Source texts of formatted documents

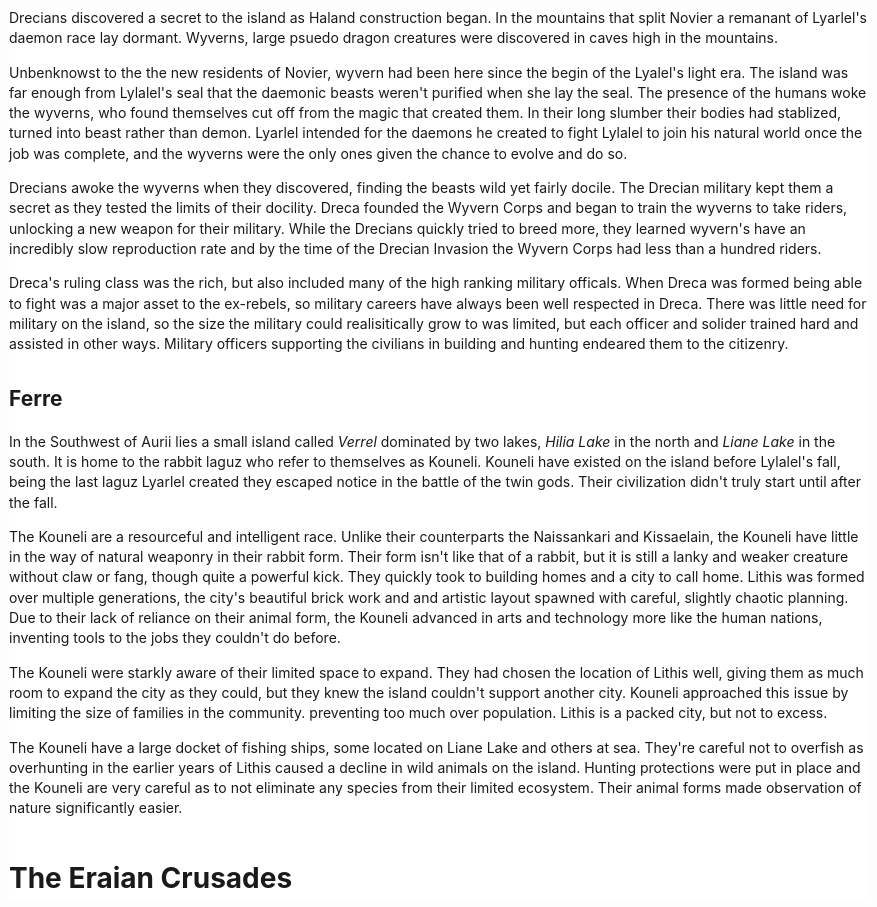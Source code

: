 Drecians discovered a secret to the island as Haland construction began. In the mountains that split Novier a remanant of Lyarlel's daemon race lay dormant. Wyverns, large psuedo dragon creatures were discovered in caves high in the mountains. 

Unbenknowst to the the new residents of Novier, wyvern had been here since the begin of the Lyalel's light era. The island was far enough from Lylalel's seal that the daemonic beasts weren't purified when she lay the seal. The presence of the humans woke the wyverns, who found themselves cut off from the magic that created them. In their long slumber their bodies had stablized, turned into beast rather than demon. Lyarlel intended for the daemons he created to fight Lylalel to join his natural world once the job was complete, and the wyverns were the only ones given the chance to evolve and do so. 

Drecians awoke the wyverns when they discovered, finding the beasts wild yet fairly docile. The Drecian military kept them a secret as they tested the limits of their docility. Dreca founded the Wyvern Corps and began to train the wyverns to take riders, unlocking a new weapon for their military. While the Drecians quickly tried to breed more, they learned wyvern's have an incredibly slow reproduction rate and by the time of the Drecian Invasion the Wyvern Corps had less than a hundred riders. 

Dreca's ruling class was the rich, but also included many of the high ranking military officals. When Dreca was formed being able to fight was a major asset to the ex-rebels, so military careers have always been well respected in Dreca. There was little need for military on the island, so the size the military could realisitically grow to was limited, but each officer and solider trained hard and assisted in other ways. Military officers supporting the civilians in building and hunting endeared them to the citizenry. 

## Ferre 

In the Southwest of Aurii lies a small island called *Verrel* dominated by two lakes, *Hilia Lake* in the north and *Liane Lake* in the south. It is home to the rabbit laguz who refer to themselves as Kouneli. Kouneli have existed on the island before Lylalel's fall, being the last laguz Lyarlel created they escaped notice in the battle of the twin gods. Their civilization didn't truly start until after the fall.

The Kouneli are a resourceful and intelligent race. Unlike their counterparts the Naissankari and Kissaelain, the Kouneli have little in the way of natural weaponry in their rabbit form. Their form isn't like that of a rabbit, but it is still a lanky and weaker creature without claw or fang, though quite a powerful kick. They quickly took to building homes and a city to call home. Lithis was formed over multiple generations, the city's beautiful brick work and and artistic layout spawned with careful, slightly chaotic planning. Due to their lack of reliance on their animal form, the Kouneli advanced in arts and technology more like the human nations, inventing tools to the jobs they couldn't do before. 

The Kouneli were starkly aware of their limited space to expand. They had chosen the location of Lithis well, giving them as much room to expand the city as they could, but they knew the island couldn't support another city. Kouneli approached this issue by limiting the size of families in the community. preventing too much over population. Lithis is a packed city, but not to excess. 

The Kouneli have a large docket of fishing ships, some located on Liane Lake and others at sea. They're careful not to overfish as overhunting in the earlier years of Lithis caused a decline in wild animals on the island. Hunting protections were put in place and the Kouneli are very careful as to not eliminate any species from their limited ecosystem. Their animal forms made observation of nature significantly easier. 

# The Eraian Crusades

--

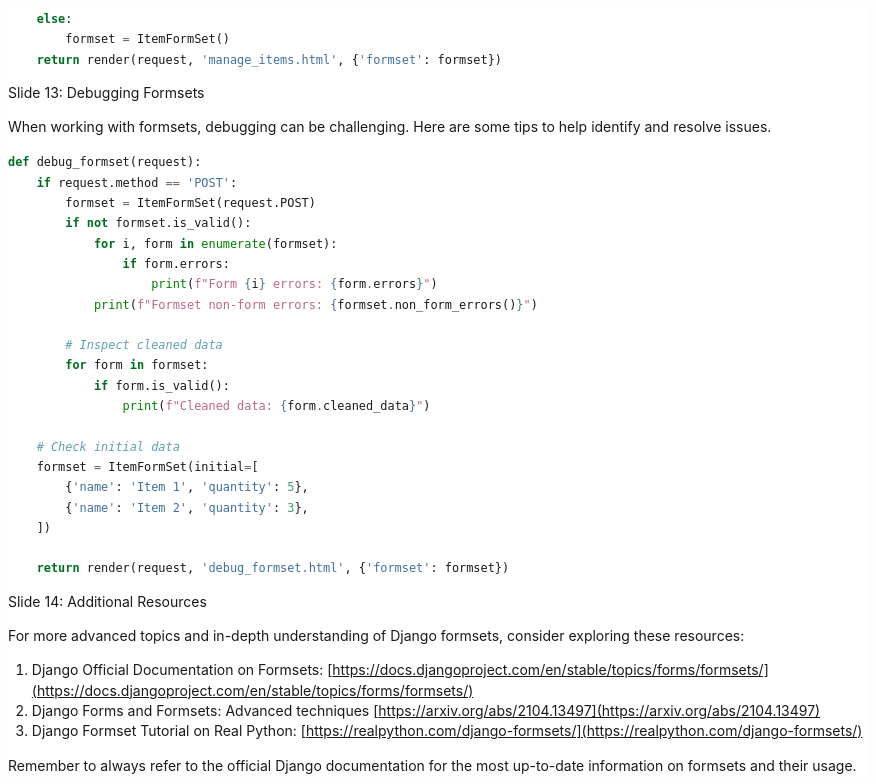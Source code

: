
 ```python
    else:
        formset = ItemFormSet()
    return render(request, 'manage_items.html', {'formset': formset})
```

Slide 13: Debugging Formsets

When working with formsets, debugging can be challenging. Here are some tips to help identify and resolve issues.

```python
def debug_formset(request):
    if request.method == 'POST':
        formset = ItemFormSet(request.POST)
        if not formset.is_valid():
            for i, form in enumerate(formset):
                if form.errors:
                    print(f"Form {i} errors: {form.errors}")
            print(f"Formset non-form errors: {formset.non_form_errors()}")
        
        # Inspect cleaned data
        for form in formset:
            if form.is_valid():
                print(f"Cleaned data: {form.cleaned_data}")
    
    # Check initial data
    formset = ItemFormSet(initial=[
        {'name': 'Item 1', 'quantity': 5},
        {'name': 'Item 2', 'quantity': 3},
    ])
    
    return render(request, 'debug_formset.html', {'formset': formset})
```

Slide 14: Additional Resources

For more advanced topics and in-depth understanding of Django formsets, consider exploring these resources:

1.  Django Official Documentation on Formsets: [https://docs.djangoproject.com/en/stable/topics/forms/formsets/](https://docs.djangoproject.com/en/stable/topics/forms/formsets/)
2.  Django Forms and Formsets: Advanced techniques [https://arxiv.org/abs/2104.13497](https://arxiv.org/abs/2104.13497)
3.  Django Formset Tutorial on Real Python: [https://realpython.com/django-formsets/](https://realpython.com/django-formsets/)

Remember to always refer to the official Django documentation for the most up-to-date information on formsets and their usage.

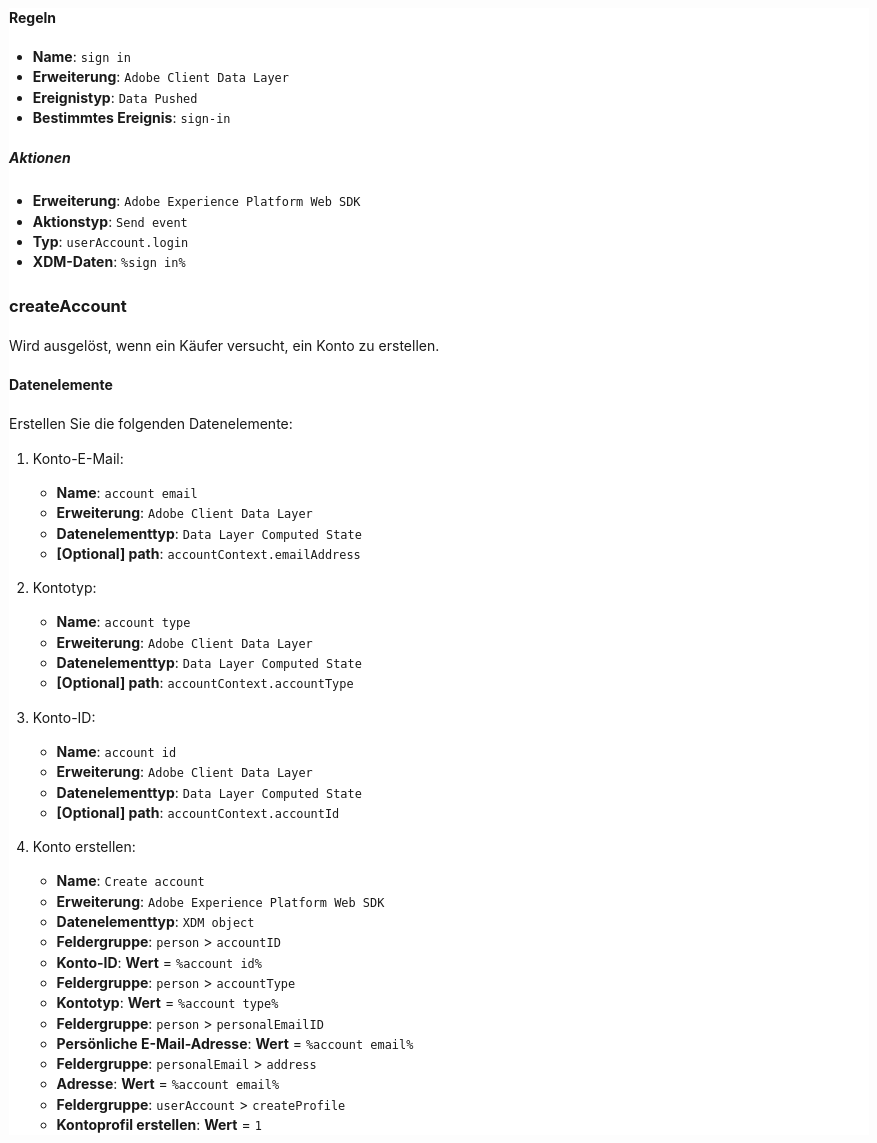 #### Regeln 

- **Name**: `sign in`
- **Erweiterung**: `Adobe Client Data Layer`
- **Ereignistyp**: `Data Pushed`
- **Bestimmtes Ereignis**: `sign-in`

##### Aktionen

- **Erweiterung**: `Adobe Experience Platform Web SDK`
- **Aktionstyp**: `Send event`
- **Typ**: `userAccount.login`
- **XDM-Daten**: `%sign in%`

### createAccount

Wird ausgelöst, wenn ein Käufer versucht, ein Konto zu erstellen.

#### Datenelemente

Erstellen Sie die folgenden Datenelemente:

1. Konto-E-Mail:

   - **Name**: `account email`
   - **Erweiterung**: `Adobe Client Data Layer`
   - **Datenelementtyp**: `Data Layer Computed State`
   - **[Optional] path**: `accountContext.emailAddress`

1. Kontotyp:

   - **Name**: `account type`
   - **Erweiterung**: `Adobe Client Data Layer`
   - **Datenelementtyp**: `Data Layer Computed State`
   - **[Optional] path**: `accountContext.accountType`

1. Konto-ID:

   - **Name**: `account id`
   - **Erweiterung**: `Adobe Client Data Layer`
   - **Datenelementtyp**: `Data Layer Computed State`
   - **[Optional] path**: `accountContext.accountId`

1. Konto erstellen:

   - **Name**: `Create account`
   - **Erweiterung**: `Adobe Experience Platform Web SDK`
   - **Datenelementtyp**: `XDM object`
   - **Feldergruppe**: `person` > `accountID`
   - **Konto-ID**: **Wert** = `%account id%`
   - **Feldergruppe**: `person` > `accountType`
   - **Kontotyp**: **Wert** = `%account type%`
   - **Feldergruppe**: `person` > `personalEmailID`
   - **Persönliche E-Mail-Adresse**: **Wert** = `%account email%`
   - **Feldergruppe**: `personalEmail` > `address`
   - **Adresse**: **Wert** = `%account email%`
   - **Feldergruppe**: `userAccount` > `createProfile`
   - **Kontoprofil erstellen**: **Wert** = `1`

...

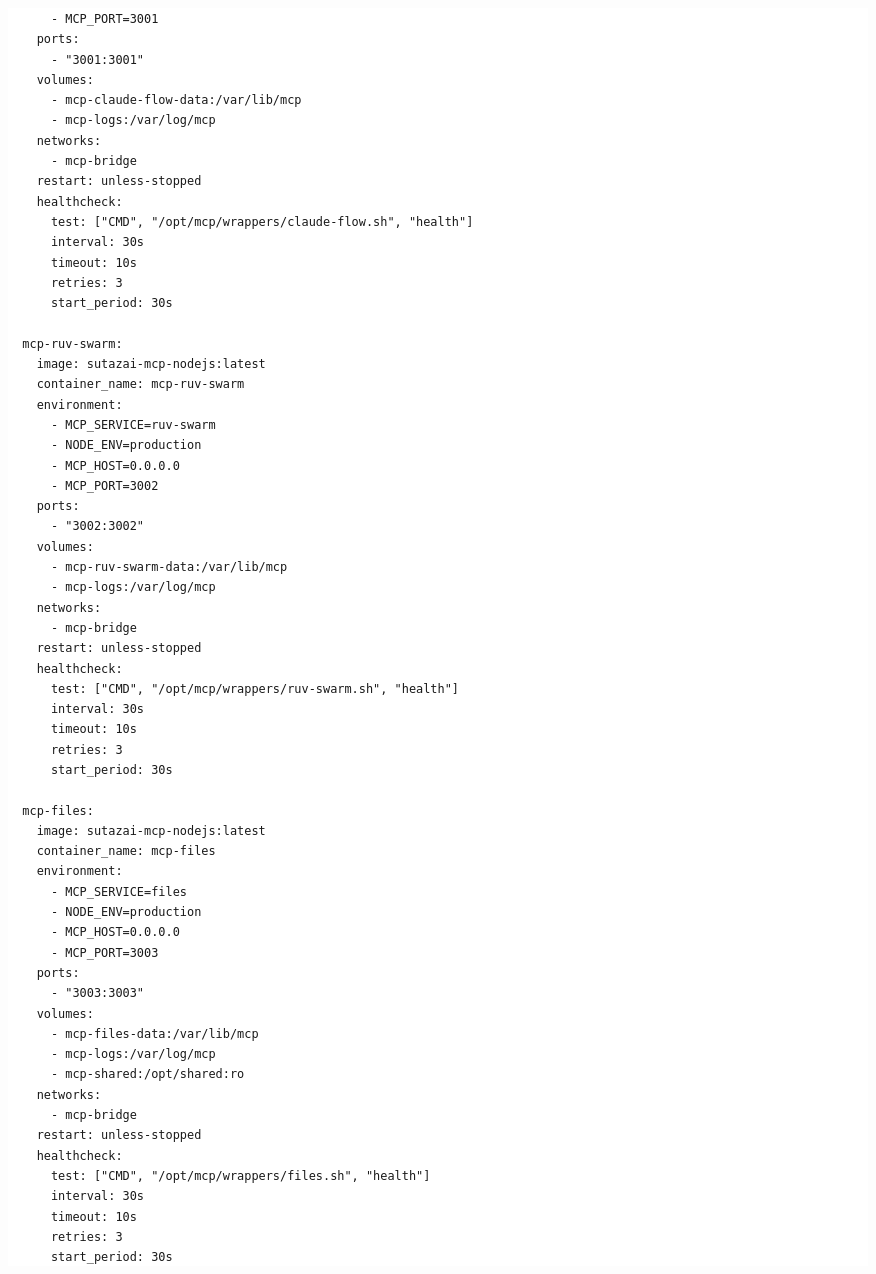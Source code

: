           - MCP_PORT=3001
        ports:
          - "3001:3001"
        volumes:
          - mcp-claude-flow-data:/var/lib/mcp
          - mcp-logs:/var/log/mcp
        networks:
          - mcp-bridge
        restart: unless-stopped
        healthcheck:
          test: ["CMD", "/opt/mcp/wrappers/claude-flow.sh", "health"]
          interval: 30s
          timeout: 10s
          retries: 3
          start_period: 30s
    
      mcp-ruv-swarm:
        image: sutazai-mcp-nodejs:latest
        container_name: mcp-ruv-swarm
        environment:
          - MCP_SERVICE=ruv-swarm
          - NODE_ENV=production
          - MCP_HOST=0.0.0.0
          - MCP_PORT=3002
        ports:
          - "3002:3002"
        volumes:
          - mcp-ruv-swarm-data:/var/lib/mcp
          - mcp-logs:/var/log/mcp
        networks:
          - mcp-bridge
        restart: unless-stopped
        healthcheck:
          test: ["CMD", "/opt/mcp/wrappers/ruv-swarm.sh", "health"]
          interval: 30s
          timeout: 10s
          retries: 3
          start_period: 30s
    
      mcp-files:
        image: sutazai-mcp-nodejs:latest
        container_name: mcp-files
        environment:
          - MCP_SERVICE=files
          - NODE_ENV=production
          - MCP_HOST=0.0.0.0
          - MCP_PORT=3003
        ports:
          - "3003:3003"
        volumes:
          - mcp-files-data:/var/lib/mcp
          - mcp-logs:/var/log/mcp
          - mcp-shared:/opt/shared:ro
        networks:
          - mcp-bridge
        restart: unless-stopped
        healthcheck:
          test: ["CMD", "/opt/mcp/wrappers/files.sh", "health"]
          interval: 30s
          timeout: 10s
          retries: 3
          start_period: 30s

▶ [Work request] Wherever the string "limited" appears in the entries above, return the line it appears on.

▶ [Response area]
Dreca's ruling class was the rich, but also included many of the high ranking military officals. When Dreca was formed being able to fight was a major asset to the ex-rebels, so military careers have always been well respected in Dreca. There was little need for military on the island, so the size the military could realisitically grow to was limited, but each officer and solider trained hard and assisted in other ways. Military officers supporting the civilians in building and hunting endeared them to the citizenry. 
The Kouneli were starkly aware of their limited space to expand. They had chosen the location of Lithis well, giving them as much room to expand the city as they could, but they knew the island couldn't support another city. Kouneli approached this issue by limiting the size of families in the community. preventing too much over population. Lithis is a packed city, but not to excess. 
The Kouneli have a large docket of fishing ships, some located on Liane Lake and others at sea. They're careful not to overfish as overhunting in the earlier years of Lithis caused a decline in wild animals on the island. Hunting protections were put in place and the Kouneli are very careful as to not eliminate any species from their limited ecosystem. Their animal forms made observation of nature significantly easier. 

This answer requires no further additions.